== WHAT TO WORK ON ==
Write out all of the entries that follow, word for word, but skip the pictures.

== GIVEN ENTRIES ==
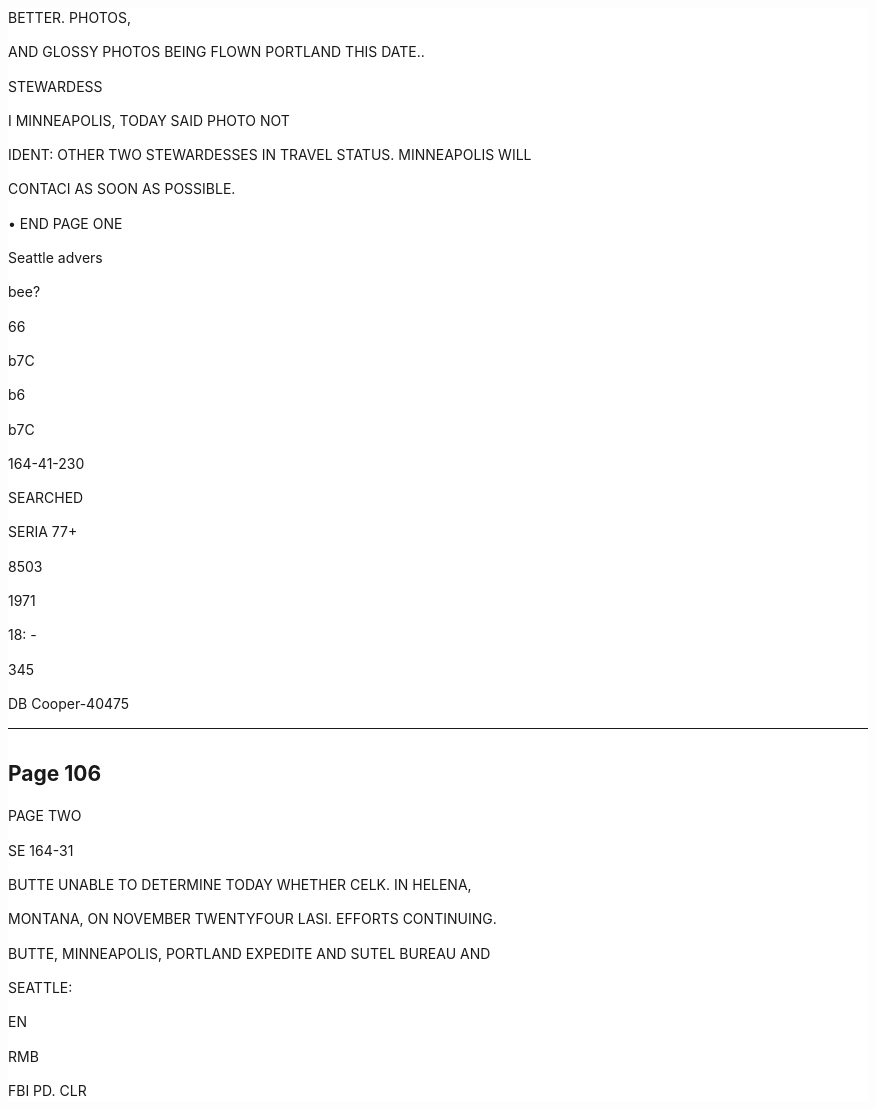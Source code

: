 BETTER. PHOTOS,

AND GLOSSY PHOTOS BEING FLOWN PORTLAND THIS DATE..

STEWARDESS

I MINNEAPOLIS, TODAY SAID PHOTO NOT

IDENT: OTHER TWO STEWARDESSES IN TRAVEL STATUS. MINNEAPOLIS WILL

CONTACI AS SOON AS POSSIBLE.

• END PAGE ONE

Seattle advers

bee?

66

b7C

b6

b7C

164-41-230

SEARCHED

SERIA 77+

8503

1971

18: -

345

DB Cooper-40475

---

## Page 106

PAGE TWO

SE 164-31

BUTTE UNABLE TO DETERMINE TODAY WHETHER CELK. IN HELENA,

MONTANA, ON NOVEMBER TWENTYFOUR LASI. EFFORTS CONTINUING.

BUTTE, MINNEAPOLIS, PORTLAND EXPEDITE AND SUTEL BUREAU AND

SEATTLE:

EN

RMB

FBI PD. CLR
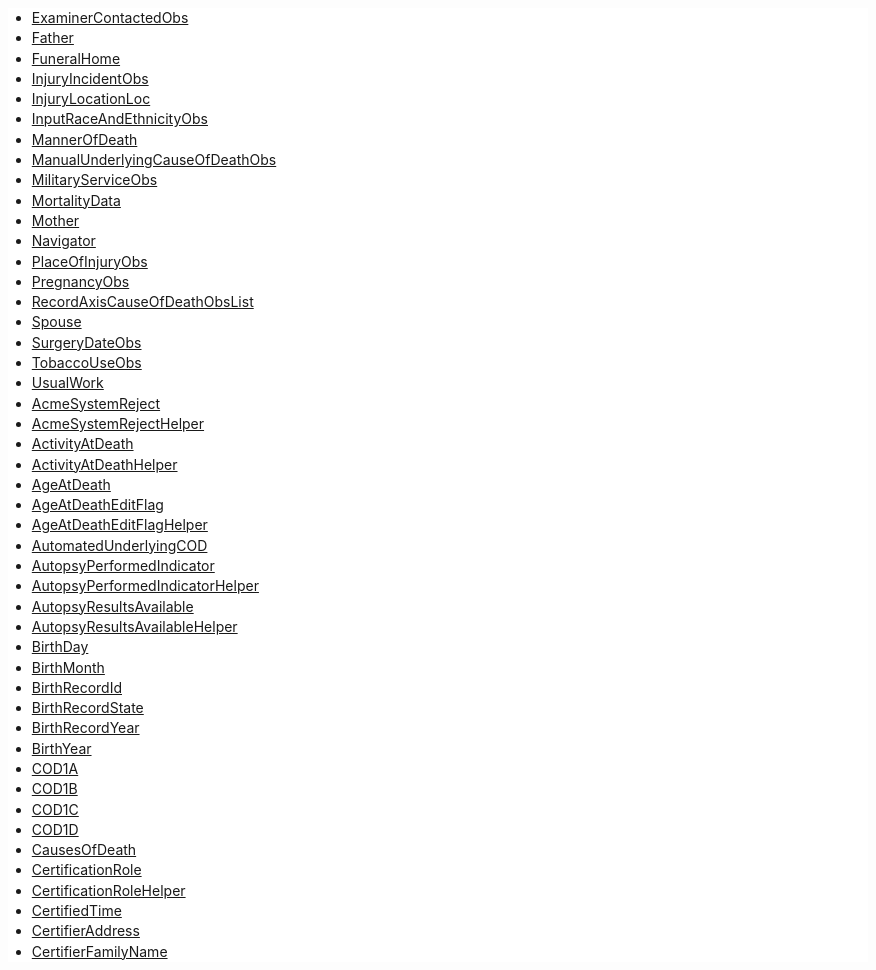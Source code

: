   - [ExaminerContactedObs](#F-VRDR-DeathRecord-ExaminerContactedObs 'VRDR.DeathRecord.ExaminerContactedObs')
  - [Father](#F-VRDR-DeathRecord-Father 'VRDR.DeathRecord.Father')
  - [FuneralHome](#F-VRDR-DeathRecord-FuneralHome 'VRDR.DeathRecord.FuneralHome')
  - [InjuryIncidentObs](#F-VRDR-DeathRecord-InjuryIncidentObs 'VRDR.DeathRecord.InjuryIncidentObs')
  - [InjuryLocationLoc](#F-VRDR-DeathRecord-InjuryLocationLoc 'VRDR.DeathRecord.InjuryLocationLoc')
  - [InputRaceAndEthnicityObs](#F-VRDR-DeathRecord-InputRaceAndEthnicityObs 'VRDR.DeathRecord.InputRaceAndEthnicityObs')
  - [MannerOfDeath](#F-VRDR-DeathRecord-MannerOfDeath 'VRDR.DeathRecord.MannerOfDeath')
  - [ManualUnderlyingCauseOfDeathObs](#F-VRDR-DeathRecord-ManualUnderlyingCauseOfDeathObs 'VRDR.DeathRecord.ManualUnderlyingCauseOfDeathObs')
  - [MilitaryServiceObs](#F-VRDR-DeathRecord-MilitaryServiceObs 'VRDR.DeathRecord.MilitaryServiceObs')
  - [MortalityData](#F-VRDR-DeathRecord-MortalityData 'VRDR.DeathRecord.MortalityData')
  - [Mother](#F-VRDR-DeathRecord-Mother 'VRDR.DeathRecord.Mother')
  - [Navigator](#F-VRDR-DeathRecord-Navigator 'VRDR.DeathRecord.Navigator')
  - [PlaceOfInjuryObs](#F-VRDR-DeathRecord-PlaceOfInjuryObs 'VRDR.DeathRecord.PlaceOfInjuryObs')
  - [PregnancyObs](#F-VRDR-DeathRecord-PregnancyObs 'VRDR.DeathRecord.PregnancyObs')
  - [RecordAxisCauseOfDeathObsList](#F-VRDR-DeathRecord-RecordAxisCauseOfDeathObsList 'VRDR.DeathRecord.RecordAxisCauseOfDeathObsList')
  - [Spouse](#F-VRDR-DeathRecord-Spouse 'VRDR.DeathRecord.Spouse')
  - [SurgeryDateObs](#F-VRDR-DeathRecord-SurgeryDateObs 'VRDR.DeathRecord.SurgeryDateObs')
  - [TobaccoUseObs](#F-VRDR-DeathRecord-TobaccoUseObs 'VRDR.DeathRecord.TobaccoUseObs')
  - [UsualWork](#F-VRDR-DeathRecord-UsualWork 'VRDR.DeathRecord.UsualWork')
  - [AcmeSystemReject](#P-VRDR-DeathRecord-AcmeSystemReject 'VRDR.DeathRecord.AcmeSystemReject')
  - [AcmeSystemRejectHelper](#P-VRDR-DeathRecord-AcmeSystemRejectHelper 'VRDR.DeathRecord.AcmeSystemRejectHelper')
  - [ActivityAtDeath](#P-VRDR-DeathRecord-ActivityAtDeath 'VRDR.DeathRecord.ActivityAtDeath')
  - [ActivityAtDeathHelper](#P-VRDR-DeathRecord-ActivityAtDeathHelper 'VRDR.DeathRecord.ActivityAtDeathHelper')
  - [AgeAtDeath](#P-VRDR-DeathRecord-AgeAtDeath 'VRDR.DeathRecord.AgeAtDeath')
  - [AgeAtDeathEditFlag](#P-VRDR-DeathRecord-AgeAtDeathEditFlag 'VRDR.DeathRecord.AgeAtDeathEditFlag')
  - [AgeAtDeathEditFlagHelper](#P-VRDR-DeathRecord-AgeAtDeathEditFlagHelper 'VRDR.DeathRecord.AgeAtDeathEditFlagHelper')
  - [AutomatedUnderlyingCOD](#P-VRDR-DeathRecord-AutomatedUnderlyingCOD 'VRDR.DeathRecord.AutomatedUnderlyingCOD')
  - [AutopsyPerformedIndicator](#P-VRDR-DeathRecord-AutopsyPerformedIndicator 'VRDR.DeathRecord.AutopsyPerformedIndicator')
  - [AutopsyPerformedIndicatorHelper](#P-VRDR-DeathRecord-AutopsyPerformedIndicatorHelper 'VRDR.DeathRecord.AutopsyPerformedIndicatorHelper')
  - [AutopsyResultsAvailable](#P-VRDR-DeathRecord-AutopsyResultsAvailable 'VRDR.DeathRecord.AutopsyResultsAvailable')
  - [AutopsyResultsAvailableHelper](#P-VRDR-DeathRecord-AutopsyResultsAvailableHelper 'VRDR.DeathRecord.AutopsyResultsAvailableHelper')
  - [BirthDay](#P-VRDR-DeathRecord-BirthDay 'VRDR.DeathRecord.BirthDay')
  - [BirthMonth](#P-VRDR-DeathRecord-BirthMonth 'VRDR.DeathRecord.BirthMonth')
  - [BirthRecordId](#P-VRDR-DeathRecord-BirthRecordId 'VRDR.DeathRecord.BirthRecordId')
  - [BirthRecordState](#P-VRDR-DeathRecord-BirthRecordState 'VRDR.DeathRecord.BirthRecordState')
  - [BirthRecordYear](#P-VRDR-DeathRecord-BirthRecordYear 'VRDR.DeathRecord.BirthRecordYear')
  - [BirthYear](#P-VRDR-DeathRecord-BirthYear 'VRDR.DeathRecord.BirthYear')
  - [COD1A](#P-VRDR-DeathRecord-COD1A 'VRDR.DeathRecord.COD1A')
  - [COD1B](#P-VRDR-DeathRecord-COD1B 'VRDR.DeathRecord.COD1B')
  - [COD1C](#P-VRDR-DeathRecord-COD1C 'VRDR.DeathRecord.COD1C')
  - [COD1D](#P-VRDR-DeathRecord-COD1D 'VRDR.DeathRecord.COD1D')
  - [CausesOfDeath](#P-VRDR-DeathRecord-CausesOfDeath 'VRDR.DeathRecord.CausesOfDeath')
  - [CertificationRole](#P-VRDR-DeathRecord-CertificationRole 'VRDR.DeathRecord.CertificationRole')
  - [CertificationRoleHelper](#P-VRDR-DeathRecord-CertificationRoleHelper 'VRDR.DeathRecord.CertificationRoleHelper')
  - [CertifiedTime](#P-VRDR-DeathRecord-CertifiedTime 'VRDR.DeathRecord.CertifiedTime')
  - [CertifierAddress](#P-VRDR-DeathRecord-CertifierAddress 'VRDR.DeathRecord.CertifierAddress')
  - [CertifierFamilyName](#P-VRDR-DeathRecord-CertifierFamilyName 'VRDR.DeathRecord.CertifierFamilyName')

== RESPONSE TO THE EXERCISE ==
Source code

: BETTER. PHOTOS,

AND GLOSSY PHOTOS BEING FLOWN PORTLAND THIS DATE..

STEWARDESS

I MINNEAPOLIS, TODAY SAID PHOTO NOT

IDENT: OTHER TWO STEWARDESSES IN TRAVEL STATUS. MINNEAPOLIS WILL

CONTACI AS SOON AS POSSIBLE.

• END PAGE ONE

Seattle advers

bee?

66

b7C

b6

b7C

164-41-230

SEARCHED

SERIA 77+

8503

1971

18: -

345

DB Cooper-40475

---

## Page 106

PAGE TWO

SE 164-31

BUTTE UNABLE TO DETERMINE TODAY WHETHER CELK. IN HELENA,

MONTANA, ON NOVEMBER TWENTYFOUR LASI. EFFORTS CONTINUING.

BUTTE, MINNEAPOLIS, PORTLAND EXPEDITE AND SUTEL BUREAU AND

SEATTLE:

EN

RMB

FBI PD. CLR
Source code

:   - [ExaminerContactedObs](#F-VRDR-DeathRecord-ExaminerContactedObs 'VRDR.DeathRecord.ExaminerContactedObs')
  - [Father](#F-VRDR-DeathRecord-Father 'VRDR.DeathRecord.Father')
  - [FuneralHome](#F-VRDR-DeathRecord-FuneralHome 'VRDR.DeathRecord.FuneralHome')
  - [InjuryIncidentObs](#F-VRDR-DeathRecord-InjuryIncidentObs 'VRDR.DeathRecord.InjuryIncidentObs')
  - [InjuryLocationLoc](#F-VRDR-DeathRecord-InjuryLocationLoc 'VRDR.DeathRecord.InjuryLocationLoc')
  - [InputRaceAndEthnicityObs](#F-VRDR-DeathRecord-InputRaceAndEthnicityObs 'VRDR.DeathRecord.InputRaceAndEthnicityObs')
  - [MannerOfDeath](#F-VRDR-DeathRecord-MannerOfDeath 'VRDR.DeathRecord.MannerOfDeath')
  - [ManualUnderlyingCauseOfDeathObs](#F-VRDR-DeathRecord-ManualUnderlyingCauseOfDeathObs 'VRDR.DeathRecord.ManualUnderlyingCauseOfDeathObs')
  - [MilitaryServiceObs](#F-VRDR-DeathRecord-MilitaryServiceObs 'VRDR.DeathRecord.MilitaryServiceObs')
  - [MortalityData](#F-VRDR-DeathRecord-MortalityData 'VRDR.DeathRecord.MortalityData')
  - [Mother](#F-VRDR-DeathRecord-Mother 'VRDR.DeathRecord.Mother')
  - [Navigator](#F-VRDR-DeathRecord-Navigator 'VRDR.DeathRecord.Navigator')
  - [PlaceOfInjuryObs](#F-VRDR-DeathRecord-PlaceOfInjuryObs 'VRDR.DeathRecord.PlaceOfInjuryObs')
  - [PregnancyObs](#F-VRDR-DeathRecord-PregnancyObs 'VRDR.DeathRecord.PregnancyObs')
  - [RecordAxisCauseOfDeathObsList](#F-VRDR-DeathRecord-RecordAxisCauseOfDeathObsList 'VRDR.DeathRecord.RecordAxisCauseOfDeathObsList')
  - [Spouse](#F-VRDR-DeathRecord-Spouse 'VRDR.DeathRecord.Spouse')
  - [SurgeryDateObs](#F-VRDR-DeathRecord-SurgeryDateObs 'VRDR.DeathRecord.SurgeryDateObs')
  - [TobaccoUseObs](#F-VRDR-DeathRecord-TobaccoUseObs 'VRDR.DeathRecord.TobaccoUseObs')
  - [UsualWork](#F-VRDR-DeathRecord-UsualWork 'VRDR.DeathRecord.UsualWork')
  - [AcmeSystemReject](#P-VRDR-DeathRecord-AcmeSystemReject 'VRDR.DeathRecord.AcmeSystemReject')
  - [AcmeSystemRejectHelper](#P-VRDR-DeathRecord-AcmeSystemRejectHelper 'VRDR.DeathRecord.AcmeSystemRejectHelper')
  - [ActivityAtDeath](#P-VRDR-DeathRecord-ActivityAtDeath 'VRDR.DeathRecord.ActivityAtDeath')
  - [ActivityAtDeathHelper](#P-VRDR-DeathRecord-ActivityAtDeathHelper 'VRDR.DeathRecord.ActivityAtDeathHelper')
  - [AgeAtDeath](#P-VRDR-DeathRecord-AgeAtDeath 'VRDR.DeathRecord.AgeAtDeath')
  - [AgeAtDeathEditFlag](#P-VRDR-DeathRecord-AgeAtDeathEditFlag 'VRDR.DeathRecord.AgeAtDeathEditFlag')
  - [AgeAtDeathEditFlagHelper](#P-VRDR-DeathRecord-AgeAtDeathEditFlagHelper 'VRDR.DeathRecord.AgeAtDeathEditFlagHelper')
  - [AutomatedUnderlyingCOD](#P-VRDR-DeathRecord-AutomatedUnderlyingCOD 'VRDR.DeathRecord.AutomatedUnderlyingCOD')
  - [AutopsyPerformedIndicator](#P-VRDR-DeathRecord-AutopsyPerformedIndicator 'VRDR.DeathRecord.AutopsyPerformedIndicator')
  - [AutopsyPerformedIndicatorHelper](#P-VRDR-DeathRecord-AutopsyPerformedIndicatorHelper 'VRDR.DeathRecord.AutopsyPerformedIndicatorHelper')
  - [AutopsyResultsAvailable](#P-VRDR-DeathRecord-AutopsyResultsAvailable 'VRDR.DeathRecord.AutopsyResultsAvailable')
  - [AutopsyResultsAvailableHelper](#P-VRDR-DeathRecord-AutopsyResultsAvailableHelper 'VRDR.DeathRecord.AutopsyResultsAvailableHelper')
  - [BirthDay](#P-VRDR-DeathRecord-BirthDay 'VRDR.DeathRecord.BirthDay')
  - [BirthMonth](#P-VRDR-DeathRecord-BirthMonth 'VRDR.DeathRecord.BirthMonth')
  - [BirthRecordId](#P-VRDR-DeathRecord-BirthRecordId 'VRDR.DeathRecord.BirthRecordId')
  - [BirthRecordState](#P-VRDR-DeathRecord-BirthRecordState 'VRDR.DeathRecord.BirthRecordState')
  - [BirthRecordYear](#P-VRDR-DeathRecord-BirthRecordYear 'VRDR.DeathRecord.BirthRecordYear')
  - [BirthYear](#P-VRDR-DeathRecord-BirthYear 'VRDR.DeathRecord.BirthYear')
  - [COD1A](#P-VRDR-DeathRecord-COD1A 'VRDR.DeathRecord.COD1A')
  - [COD1B](#P-VRDR-DeathRecord-COD1B 'VRDR.DeathRecord.COD1B')
  - [COD1C](#P-VRDR-DeathRecord-COD1C 'VRDR.DeathRecord.COD1C')
  - [COD1D](#P-VRDR-DeathRecord-COD1D 'VRDR.DeathRecord.COD1D')
  - [CausesOfDeath](#P-VRDR-DeathRecord-CausesOfDeath 'VRDR.DeathRecord.CausesOfDeath')
  - [CertificationRole](#P-VRDR-DeathRecord-CertificationRole 'VRDR.DeathRecord.CertificationRole')
  - [CertificationRoleHelper](#P-VRDR-DeathRecord-CertificationRoleHelper 'VRDR.DeathRecord.CertificationRoleHelper')
  - [CertifiedTime](#P-VRDR-DeathRecord-CertifiedTime 'VRDR.DeathRecord.CertifiedTime')
  - [CertifierAddress](#P-VRDR-DeathRecord-CertifierAddress 'VRDR.DeathRecord.CertifierAddress')
  - [CertifierFamilyName](#P-VRDR-DeathRecord-CertifierFamilyName 'VRDR.DeathRecord.CertifierFamilyName')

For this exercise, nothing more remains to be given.